A New History of Modern Hebrew Literature
Baruch Kurzweil was perhaps the most belligerent early critic of Hebrew Literature. Kurzweil viewed Jewish modernity as catastrophe – a radical discontinuity with the Jewish past that was pregnant with disaster. His answer to the loaded question posed by the title of his most influential book, Our Modern Literature-Continuity or Revolt? – is that Modern Hebrew literature has but false claims of inheritance – it represents not the renewal of the Jewish spirit, but its fragmentation.
Our new collection, which will be published by Cambridge University Press, aims to renew a dialogue with Kurzweil’s view of Jewish modernity as crisis, and with his associated rejection of the historical trajectory that moves from traditionally informed texts, through enlightenment, culminating in the literature of the State of Israel. However, whereas for Kurzweil there was one, totalizing axis to the crisis of Jewish modernity – de-sacralization – our collection will try to delineate a multiplicity of economic, gendered, aesthetic and linguistic crises that defined the heterogeneous history of the modern Hebrew text. By focusing critical inquiry on Hebrew literature as it recorded and responded to crisis, we aim to bring to the fore the multiple narratives of this history.

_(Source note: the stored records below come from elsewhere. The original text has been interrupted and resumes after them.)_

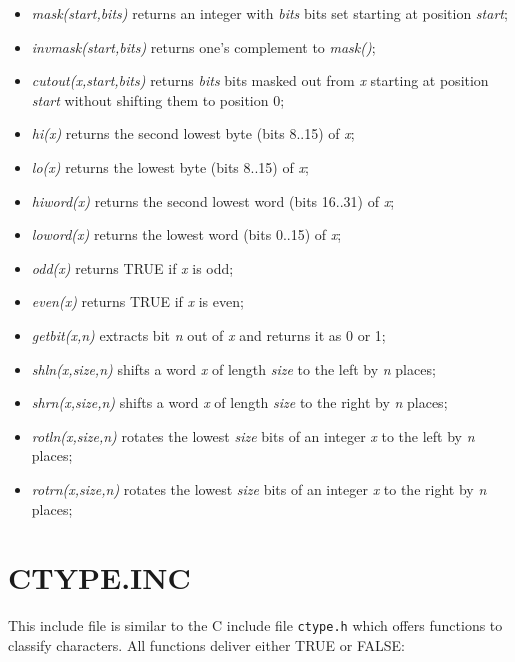 \documentclass[12pt,twoside]{report}
\begin{document}
\begin{itemize}
\item{{\em mask(start,bits)} returns an integer with {\em bits} bits set
      starting at position {\em start};}
\item{{\em invmask(start,bits)} returns one's complement to {\em
      mask()};}
\item{{\em cutout(x,start,bits)} returns {\em bits} bits masked out from
      {\em x} starting at position {\em start} without shifting them to
      position 0;}
\item{{\em hi(x)} returns the second lowest byte (bits 8..15) of {\em
      x};}
\item{{\em lo(x)} returns the lowest byte (bits 8..15) of {\em x};}
\item{{\em hiword(x)} returns the second lowest word (bits 16..31) of
      {\em x};}
\item{{\em loword(x)} returns the lowest word (bits 0..15) of {\em x};}
\item{{\em odd(x)} returns TRUE if {\em x} is odd;}
\item{{\em even(x)} returns TRUE if {\em x} is even;}
\item{{\em getbit(x,n)} extracts bit {\em n} out of {\em x} and returns
      it as 0 or 1;}
\item{{\em shln(x,size,n)} shifts a word {\em x} of length {\em size} to
      the left by {\em n} places;}
\item{{\em shrn(x,size,n)} shifts a word {\em x} of length {\em size} to
      the right by {\em n} places;}
\item{{\em rotln(x,size,n)} rotates the lowest {\em size} bits of an
      integer {\em x} to the left by {\em n} places;}
\item{{\em rotrn(x,size,n)} rotates the lowest {\em size} bits of an
      integer {\em x} to the right by {\em n} places;}
\end{itemize}

\section{CTYPE.INC}

This include file is similar to the C include file {\tt ctype.h} which
offers functions to classify characters.  All functions deliver either
TRUE or FALSE:
\end{document}
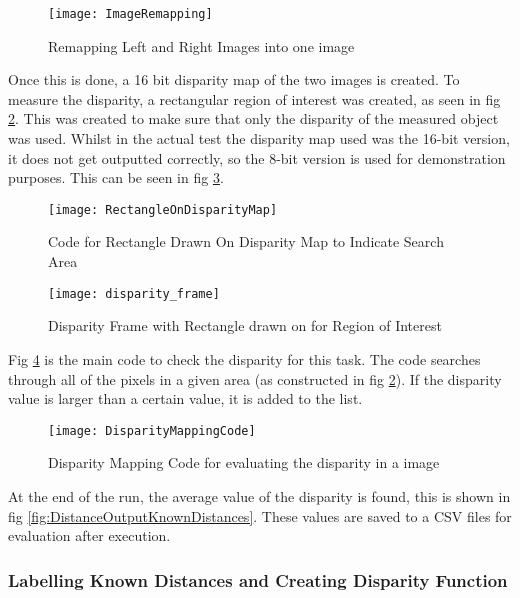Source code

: \documentclass[conference]{IEEEtran}
\begin{document}
\begin{figure}[H]
\centerline{\texttt{[image: ImageRemapping]}}
\caption{Remapping Left and Right Images into one image}
\label{fig:ImageRemapping}
\end{figure}

Once this is done, a 16 bit disparity map of the two images is created. To measure the disparity, a rectangular region of interest was created, as seen in fig \ref{fig:RectangleOnDisparityMap}. This was created to make sure that only the disparity of the measured object was used. Whilst in the actual test the disparity map used was the 16-bit version, it does not get outputted correctly, so the 8-bit version is used for demonstration purposes. This can be seen in fig \ref{fig:disparity_frame}.

\begin{figure}[H]
\centerline{\texttt{[image: RectangleOnDisparityMap]}}
\caption{Code for Rectangle Drawn On Disparity Map to Indicate Search Area}
\label{fig:RectangleOnDisparityMap}
\end{figure}

\begin{figure}[H]
\centerline{\texttt{[image: disparity\_frame]}}
\caption{Disparity Frame with Rectangle drawn on for Region of Interest}
\label{fig:disparity_frame}
\end{figure}

Fig \ref{fig:DisparityMappingCode} is the main code to check the disparity for this task. The code searches through all of the pixels in a given area (as constructed in fig \ref{fig:RectangleOnDisparityMap}). If the disparity value is larger than a certain value, it is added to the list. 

\begin{figure}[H]
\centerline{\texttt{[image: DisparityMappingCode]}}
\caption{Disparity Mapping Code for evaluating the disparity in a image}
\label{fig:DisparityMappingCode}
\end{figure}

At the end of the run, the average value of the disparity is found, this is shown in fig \ref{fig:DistanceOutputKnownDistances}. These values are saved to a CSV files for evaluation after execution. 

\subsubsection{Labelling Known Distances and Creating Disparity Function}
\end{document}
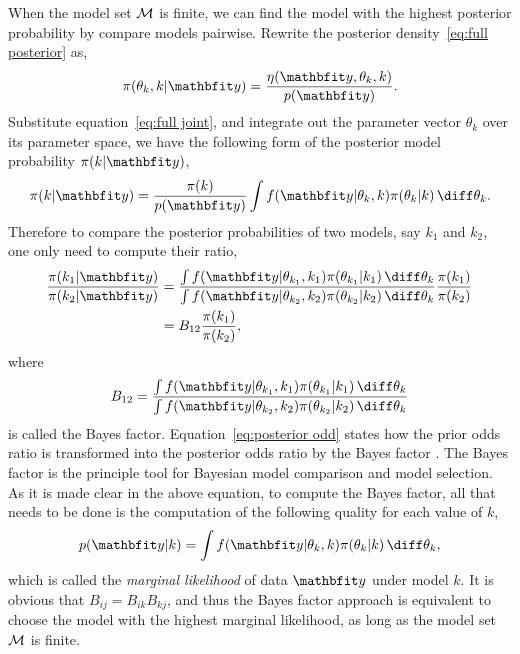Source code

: When the model set $\mathcal{M}$ is finite, we can find the model with the highest
posterior probability by compare models pairwise. Rewrite the posterior
density~\eqref{eq:full posterior} as,
\begin{equation}
  \pi(\theta_k,k|\data) = \frac{\eta(\data,\theta_k,k)}{p(\data)}.
\end{equation}
Substitute equation~\eqref{eq:full joint}, and integrate out the parameter
vector $\theta_k$ over its parameter space, we have the following form of the
posterior model probability $\pi(k|\data)$,
\begin{equation}
  \pi(k|\data) = \frac{\pi(k)}{p(\data)}
  \int f(\data|\theta_k,k)\pi(\theta_k|k)\intd\theta_k.
\end{equation}
Therefore to compare the posterior probabilities of two models, say $k_1$ and
$k_2$, one only need to compute their ratio,
\begin{align}
  \frac{\pi(k_1|\data)}{\pi(k_2|\data)} &= \frac
  {\int f(\data|\theta_{k_1},k_1)\pi(\theta_{k_1}|k_1)\intd\theta_k}
  {\int f(\data|\theta_{k_2},k_2)\pi(\theta_{k_2}|k_2)\intd\theta_k}
  \frac{\pi(k_1)}{\pi(k_2)} \notag\\
  & = B_{12} \frac{\pi(k_1)}{\pi(k_2)},
  \label{eq:posterior odd}
\end{align}
where
\begin{equation}
  B_{12} = \frac
  {\int f(\data|\theta_{k_1},k_1)\pi(\theta_{k_1}|k_1)\intd\theta_k}
  {\int f(\data|\theta_{k_2},k_2)\pi(\theta_{k_2}|k_2)\intd\theta_k}
  \label{eq:bayes factor}
\end{equation}
is called the Bayes factor. Equation~\eqref{eq:posterior odd} states how the
prior odds ratio is transformed into the posterior odds ratio by the Bayes
factor \cite{Kass:1995vb}. The Bayes factor is the principle tool for
Bayesian model comparison and model selection. As it is made clear in the
above equation, to compute the Bayes factor, all that needs to be done is the
computation of the following quality for each value of $k$,
\begin{equation}
  p(\data|k) = 
  \int f(\data|\theta_k,k)\pi(\theta_k|k)\intd\theta_k,
  \label{eq:marginal likelihood}
\end{equation}
which is called the \emph{marginal likelihood} of data $\data$ under model
$k$.  It is obvious that $B_{ij} = B_{ik} B_{kj}$, and thus the Bayes
factor approach is equivalent to choose the model with the highest marginal
likelihood, as long as the model set $\mathcal{M}$ is finite.

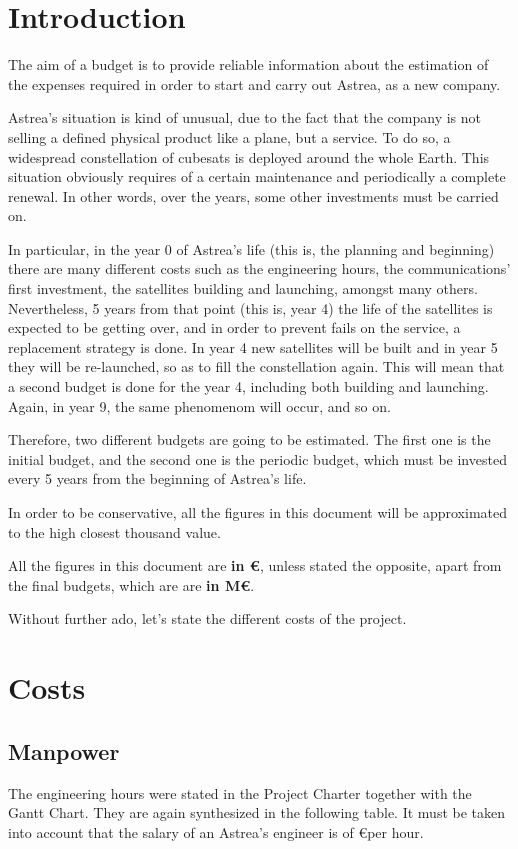 \chapter{Introduction}
The aim of a budget is to provide reliable information about the estimation of the expenses required in order to start and carry out Astrea, as a new company.

Astrea's situation is kind of unusual, due to the fact that the company is not selling a defined physical product like a plane, but a service. To do so, a widespread constellation of cubesats is deployed around the whole Earth. This situation obviously requires of a certain maintenance and periodically a complete renewal. In other words, over the years, some other investments must be carried on. 

In particular, in the year 0 of Astrea's life (this is, the planning and beginning) there are many different costs such as the engineering hours, the communications' first investment, the satellites building and launching, amongst many others. Nevertheless, 5 years from that point (this is, year 4) the life of the satellites is expected to be getting over, and in order to prevent fails on the service, a replacement strategy is done. In year 4 new satellites will be built and in year 5 they will be re-launched, so as to fill the constellation again. This will mean that a second budget is done for the year 4, including both building and launching. Again, in year 9, the same phenomenom will occur, and so on. 

Therefore, two different budgets are going to be estimated. The first one is the initial budget, and the second one is the periodic budget, which must be invested every 5 years from the beginning of Astrea's life.  

In order to be conservative, all the figures in this document will be approximated to the high closest thousand value. 

All the figures in this document are \textbf{in \euro}, unless stated the opposite, apart from the final budgets, which are are \textbf{in M\euro}. 

Without further ado, let's state the different costs of the project.


\chapter{Costs}
\section{Manpower}
The engineering hours were stated in the Project Charter together with the Gantt Chart. They are again synthesized in the following table. It must be taken into account that the salary of an Astrea's engineer is of \euro  per hour. 

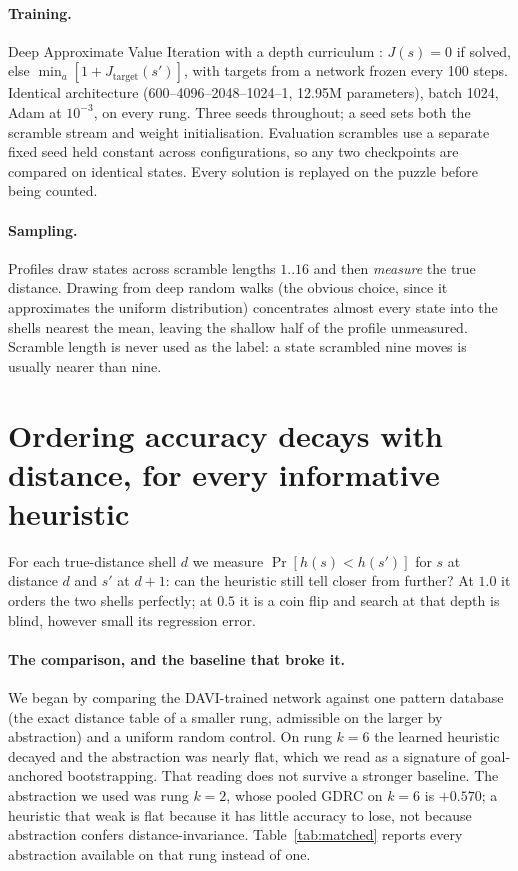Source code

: \documentclass{article}
\begin{document}
\paragraph{Training.} Deep Approximate Value Iteration \citep{agostinelli2019}
with a depth curriculum \citep{arfaee2011}: $J(s)=0$ if solved, else
$\min_a [1 + J_{\text{target}}(s')]$, with targets from a network frozen every 100
steps. Identical architecture (600--4096--2048--1024--1, 12.95M parameters),
batch 1024, Adam at $10^{-3}$, on every rung. Three seeds throughout; a seed sets
both the scramble stream and weight initialisation. Evaluation scrambles use a
separate fixed seed held constant across configurations, so any two checkpoints
are compared on identical states. Every solution is replayed on the puzzle before
being counted.

\paragraph{Sampling.} Profiles draw states across scramble lengths $1..16$ and
then \emph{measure} the true distance. Drawing from deep random walks (the
obvious choice, since it approximates the uniform distribution) concentrates
almost every state into the shells nearest the mean, leaving the shallow half of
the profile unmeasured. Scramble length is never used as the label: a state
scrambled nine moves is usually nearer than nine.

\section{Ordering accuracy decays with distance, for every informative
heuristic}
\label{sec:profile}

For each true-distance shell $d$ we measure
$\Pr[h(s) < h(s')]$ for $s$ at distance $d$ and $s'$ at $d+1$: can the heuristic
still tell closer from further? At $1.0$ it orders the two shells perfectly; at
$0.5$ it is a coin flip and search at that depth is blind, however small its
regression error.

\paragraph{The comparison, and the baseline that broke it.} We began by comparing
the DAVI-trained network against one pattern database (the exact distance
table of a smaller rung, admissible on the larger by abstraction) and a
uniform random control. On rung $k=6$ the learned heuristic decayed and the
abstraction was nearly flat, which we read as a signature of goal-anchored
bootstrapping. That reading does not survive a stronger baseline. The abstraction
we used was rung $k=2$, whose pooled GDRC on $k=6$ is $+0.570$; a heuristic that
weak is flat because it has little accuracy to lose, not because abstraction
confers distance-invariance. Table~\ref{tab:matched} reports every abstraction
available on that rung instead of one.
\end{document}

With this in mind, we welcome contributions on a diversity of themes. We would be particularly interested in essays that engage critically with processes of canonization and the ways in which literary history writing unavoidably participates in a certain discourse of power through acts of inclusion and exclusion. We seek papers that address literary multilingualism and the history of Hebrew translation, as well as work which positions the Hebrew text in a global-transnational context. We also invite comparative work on Jewish and non-Jewish languages. Of particular interest at this time are essays addressing the American Hebrew literary center in the early 20th century, Palestinian Hebrew writing, popular literature, new media and the history of Hebrew print media.